#### [Task objective]
Reproduce the entries below in full, word for word.

#### [Information given]
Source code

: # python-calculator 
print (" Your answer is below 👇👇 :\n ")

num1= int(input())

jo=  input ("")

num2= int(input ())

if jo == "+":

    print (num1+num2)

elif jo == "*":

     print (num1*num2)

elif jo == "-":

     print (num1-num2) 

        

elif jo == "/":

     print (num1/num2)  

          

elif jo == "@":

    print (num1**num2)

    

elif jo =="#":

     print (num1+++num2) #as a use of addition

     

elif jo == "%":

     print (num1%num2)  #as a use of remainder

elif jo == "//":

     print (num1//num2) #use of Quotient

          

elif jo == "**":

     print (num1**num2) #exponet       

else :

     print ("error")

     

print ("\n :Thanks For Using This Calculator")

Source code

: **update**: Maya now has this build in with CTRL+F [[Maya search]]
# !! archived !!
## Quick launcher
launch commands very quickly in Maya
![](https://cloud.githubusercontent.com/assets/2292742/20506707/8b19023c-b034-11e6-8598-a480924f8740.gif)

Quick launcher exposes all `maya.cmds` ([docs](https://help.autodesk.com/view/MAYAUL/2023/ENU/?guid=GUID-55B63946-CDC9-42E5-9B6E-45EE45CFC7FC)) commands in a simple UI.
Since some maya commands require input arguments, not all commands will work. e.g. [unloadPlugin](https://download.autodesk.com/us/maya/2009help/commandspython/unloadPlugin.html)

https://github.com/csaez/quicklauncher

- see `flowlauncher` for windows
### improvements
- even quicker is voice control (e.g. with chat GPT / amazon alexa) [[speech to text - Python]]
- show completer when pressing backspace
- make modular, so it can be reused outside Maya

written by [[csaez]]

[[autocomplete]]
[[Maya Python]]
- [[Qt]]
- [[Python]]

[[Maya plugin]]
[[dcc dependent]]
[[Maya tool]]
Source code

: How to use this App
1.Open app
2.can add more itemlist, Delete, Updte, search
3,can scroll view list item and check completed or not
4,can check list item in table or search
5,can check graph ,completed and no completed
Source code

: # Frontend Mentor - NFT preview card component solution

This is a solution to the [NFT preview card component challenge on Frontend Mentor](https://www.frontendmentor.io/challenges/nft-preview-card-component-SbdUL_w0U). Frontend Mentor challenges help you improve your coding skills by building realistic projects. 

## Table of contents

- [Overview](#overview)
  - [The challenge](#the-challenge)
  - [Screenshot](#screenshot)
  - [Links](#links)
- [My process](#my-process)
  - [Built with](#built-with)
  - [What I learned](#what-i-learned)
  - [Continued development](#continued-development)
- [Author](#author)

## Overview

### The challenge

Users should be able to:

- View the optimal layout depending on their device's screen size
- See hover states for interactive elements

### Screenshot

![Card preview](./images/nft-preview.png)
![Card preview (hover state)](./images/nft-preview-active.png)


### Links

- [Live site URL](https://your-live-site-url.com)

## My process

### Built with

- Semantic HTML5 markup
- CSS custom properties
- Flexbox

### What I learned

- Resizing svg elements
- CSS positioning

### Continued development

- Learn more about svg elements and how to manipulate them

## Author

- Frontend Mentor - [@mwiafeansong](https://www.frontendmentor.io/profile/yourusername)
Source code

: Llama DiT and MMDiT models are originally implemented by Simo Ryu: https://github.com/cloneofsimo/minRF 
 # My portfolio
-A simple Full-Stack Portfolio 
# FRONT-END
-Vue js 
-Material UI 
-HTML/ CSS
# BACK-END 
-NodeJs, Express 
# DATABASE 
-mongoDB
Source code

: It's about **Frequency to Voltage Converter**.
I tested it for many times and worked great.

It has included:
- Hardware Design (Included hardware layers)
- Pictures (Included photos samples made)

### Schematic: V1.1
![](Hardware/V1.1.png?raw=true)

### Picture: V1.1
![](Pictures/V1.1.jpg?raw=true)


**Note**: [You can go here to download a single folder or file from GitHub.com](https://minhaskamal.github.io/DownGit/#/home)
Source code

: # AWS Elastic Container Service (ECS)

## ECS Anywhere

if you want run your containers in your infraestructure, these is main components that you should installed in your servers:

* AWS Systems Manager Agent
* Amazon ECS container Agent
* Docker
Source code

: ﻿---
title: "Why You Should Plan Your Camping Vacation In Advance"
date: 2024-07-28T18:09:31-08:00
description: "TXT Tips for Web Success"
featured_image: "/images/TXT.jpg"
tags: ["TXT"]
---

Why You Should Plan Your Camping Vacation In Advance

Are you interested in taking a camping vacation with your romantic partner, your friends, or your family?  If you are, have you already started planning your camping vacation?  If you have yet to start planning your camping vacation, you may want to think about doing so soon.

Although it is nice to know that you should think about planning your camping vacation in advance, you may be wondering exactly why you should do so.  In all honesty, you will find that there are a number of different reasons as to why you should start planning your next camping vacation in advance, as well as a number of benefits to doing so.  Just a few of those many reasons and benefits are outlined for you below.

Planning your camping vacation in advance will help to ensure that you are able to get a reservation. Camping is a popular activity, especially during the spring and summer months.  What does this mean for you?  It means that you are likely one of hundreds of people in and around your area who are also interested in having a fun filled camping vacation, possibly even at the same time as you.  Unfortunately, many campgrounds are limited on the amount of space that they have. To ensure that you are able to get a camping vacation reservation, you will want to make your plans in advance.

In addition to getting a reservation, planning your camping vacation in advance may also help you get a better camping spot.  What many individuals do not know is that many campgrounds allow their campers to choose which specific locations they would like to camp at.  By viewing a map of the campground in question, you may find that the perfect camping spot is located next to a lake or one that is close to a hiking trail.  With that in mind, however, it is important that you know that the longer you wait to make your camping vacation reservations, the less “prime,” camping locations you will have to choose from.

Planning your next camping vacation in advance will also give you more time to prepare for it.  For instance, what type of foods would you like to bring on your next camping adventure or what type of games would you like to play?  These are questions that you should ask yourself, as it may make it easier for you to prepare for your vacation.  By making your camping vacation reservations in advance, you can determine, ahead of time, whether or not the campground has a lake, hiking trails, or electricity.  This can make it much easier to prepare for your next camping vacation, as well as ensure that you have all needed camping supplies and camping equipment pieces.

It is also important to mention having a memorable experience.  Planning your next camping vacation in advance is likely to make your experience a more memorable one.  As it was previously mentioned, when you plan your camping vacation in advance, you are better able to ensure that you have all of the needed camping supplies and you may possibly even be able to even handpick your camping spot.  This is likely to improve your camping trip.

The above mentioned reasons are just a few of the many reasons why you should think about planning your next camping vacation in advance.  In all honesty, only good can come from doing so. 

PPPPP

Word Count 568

#### [Result]
Source code

: # python-calculator 
print (" Your answer is below 👇👇 :\n ")

num1= int(input())

jo=  input ("")

num2= int(input ())

if jo == "+":

    print (num1+num2)

elif jo == "*":

     print (num1*num2)

elif jo == "-":

     print (num1-num2) 

        

elif jo == "/":

     print (num1/num2)  

          

elif jo == "@":

    print (num1**num2)

    

elif jo =="#":

     print (num1+++num2) #as a use of addition

     

elif jo == "%":

     print (num1%num2)  #as a use of remainder

elif jo == "//":

     print (num1//num2) #use of Quotient

          

elif jo == "**":

     print (num1**num2) #exponet       

else :

     print ("error")

     

print ("\n :Thanks For Using This Calculator")

Source code

: **update**: Maya now has this build in with CTRL+F [[Maya search]]
# !! archived !!
## Quick launcher
launch commands very quickly in Maya
![](https://cloud.githubusercontent.com/assets/2292742/20506707/8b19023c-b034-11e6-8598-a480924f8740.gif)

Quick launcher exposes all `maya.cmds` ([docs](https://help.autodesk.com/view/MAYAUL/2023/ENU/?guid=GUID-55B63946-CDC9-42E5-9B6E-45EE45CFC7FC)) commands in a simple UI.
Since some maya commands require input arguments, not all commands will work. e.g. [unloadPlugin](https://download.autodesk.com/us/maya/2009help/commandspython/unloadPlugin.html)

https://github.com/csaez/quicklauncher

- see `flowlauncher` for windows
### improvements
- even quicker is voice control (e.g. with chat GPT / amazon alexa) [[speech to text - Python]]
- show completer when pressing backspace
- make modular, so it can be reused outside Maya

written by [[csaez]]

[[autocomplete]]
[[Maya Python]]
- [[Qt]]
- [[Python]]

[[Maya plugin]]
[[dcc dependent]]
[[Maya tool]]
Source code

: How to use this App
1.Open app
2.can add more itemlist, Delete, Updte, search
3,can scroll view list item and check completed or not
4,can check list item in table or search
5,can check graph ,completed and no completed
Source code

: # Frontend Mentor - NFT preview card component solution

This is a solution to the [NFT preview card component challenge on Frontend Mentor](https://www.frontendmentor.io/challenges/nft-preview-card-component-SbdUL_w0U). Frontend Mentor challenges help you improve your coding skills by building realistic projects. 

## Table of contents

- [Overview](#overview)
  - [The challenge](#the-challenge)
  - [Screenshot](#screenshot)
  - [Links](#links)
- [My process](#my-process)
  - [Built with](#built-with)
  - [What I learned](#what-i-learned)
  - [Continued development](#continued-development)
- [Author](#author)

## Overview

### The challenge

Users should be able to:

- View the optimal layout depending on their device's screen size
- See hover states for interactive elements

### Screenshot

![Card preview](./images/nft-preview.png)
![Card preview (hover state)](./images/nft-preview-active.png)


### Links

- [Live site URL](https://your-live-site-url.com)

## My process

### Built with

- Semantic HTML5 markup
- CSS custom properties
- Flexbox

### What I learned

- Resizing svg elements
- CSS positioning

### Continued development

- Learn more about svg elements and how to manipulate them

## Author

- Frontend Mentor - [@mwiafeansong](https://www.frontendmentor.io/profile/yourusername)
Source code

: Llama DiT and MMDiT models are originally implemented by Simo Ryu: https://github.com/cloneofsimo/minRF 
 # My portfolio
-A simple Full-Stack Portfolio 
# FRONT-END
-Vue js 
-Material UI 
-HTML/ CSS
# BACK-END 
-NodeJs, Express 
# DATABASE 
-mongoDB
Source code

: It's about **Frequency to Voltage Converter**.
I tested it for many times and worked great.

It has included:
- Hardware Design (Included hardware layers)
- Pictures (Included photos samples made)

### Schematic: V1.1
![](Hardware/V1.1.png?raw=true)

### Picture: V1.1
![](Pictures/V1.1.jpg?raw=true)


**Note**: [You can go here to download a single folder or file from GitHub.com](https://minhaskamal.github.io/DownGit/#/home)
Source code

: # AWS Elastic Container Service (ECS)

## ECS Anywhere

if you want run your containers in your infraestructure, these is main components that you should installed in your servers:

* AWS Systems Manager Agent
* Amazon ECS container Agent
* Docker
Source code

: ﻿---
title: "Why You Should Plan Your Camping Vacation In Advance"
date: 2024-07-28T18:09:31-08:00
description: "TXT Tips for Web Success"
featured_image: "/images/TXT.jpg"
tags: ["TXT"]
---

Why You Should Plan Your Camping Vacation In Advance

Are you interested in taking a camping vacation with your romantic partner, your friends, or your family?  If you are, have you already started planning your camping vacation?  If you have yet to start planning your camping vacation, you may want to think about doing so soon.

Although it is nice to know that you should think about planning your camping vacation in advance, you may be wondering exactly why you should do so.  In all honesty, you will find that there are a number of different reasons as to why you should start planning your next camping vacation in advance, as well as a number of benefits to doing so.  Just a few of those many reasons and benefits are outlined for you below.

Planning your camping vacation in advance will help to ensure that you are able to get a reservation. Camping is a popular activity, especially during the spring and summer months.  What does this mean for you?  It means that you are likely one of hundreds of people in and around your area who are also interested in having a fun filled camping vacation, possibly even at the same time as you.  Unfortunately, many campgrounds are limited on the amount of space that they have. To ensure that you are able to get a camping vacation reservation, you will want to make your plans in advance.

In addition to getting a reservation, planning your camping vacation in advance may also help you get a better camping spot.  What many individuals do not know is that many campgrounds allow their campers to choose which specific locations they would like to camp at.  By viewing a map of the campground in question, you may find that the perfect camping spot is located next to a lake or one that is close to a hiking trail.  With that in mind, however, it is important that you know that the longer you wait to make your camping vacation reservations, the less “prime,” camping locations you will have to choose from.

Planning your next camping vacation in advance will also give you more time to prepare for it.  For instance, what type of foods would you like to bring on your next camping adventure or what type of games would you like to play?  These are questions that you should ask yourself, as it may make it easier for you to prepare for your vacation.  By making your camping vacation reservations in advance, you can determine, ahead of time, whether or not the campground has a lake, hiking trails, or electricity.  This can make it much easier to prepare for your next camping vacation, as well as ensure that you have all needed camping supplies and camping equipment pieces.

It is also important to mention having a memorable experience.  Planning your next camping vacation in advance is likely to make your experience a more memorable one.  As it was previously mentioned, when you plan your camping vacation in advance, you are better able to ensure that you have all of the needed camping supplies and you may possibly even be able to even handpick your camping spot.  This is likely to improve your camping trip.

The above mentioned reasons are just a few of the many reasons why you should think about planning your next camping vacation in advance.  In all honesty, only good can come from doing so. 

PPPPP

Word Count 568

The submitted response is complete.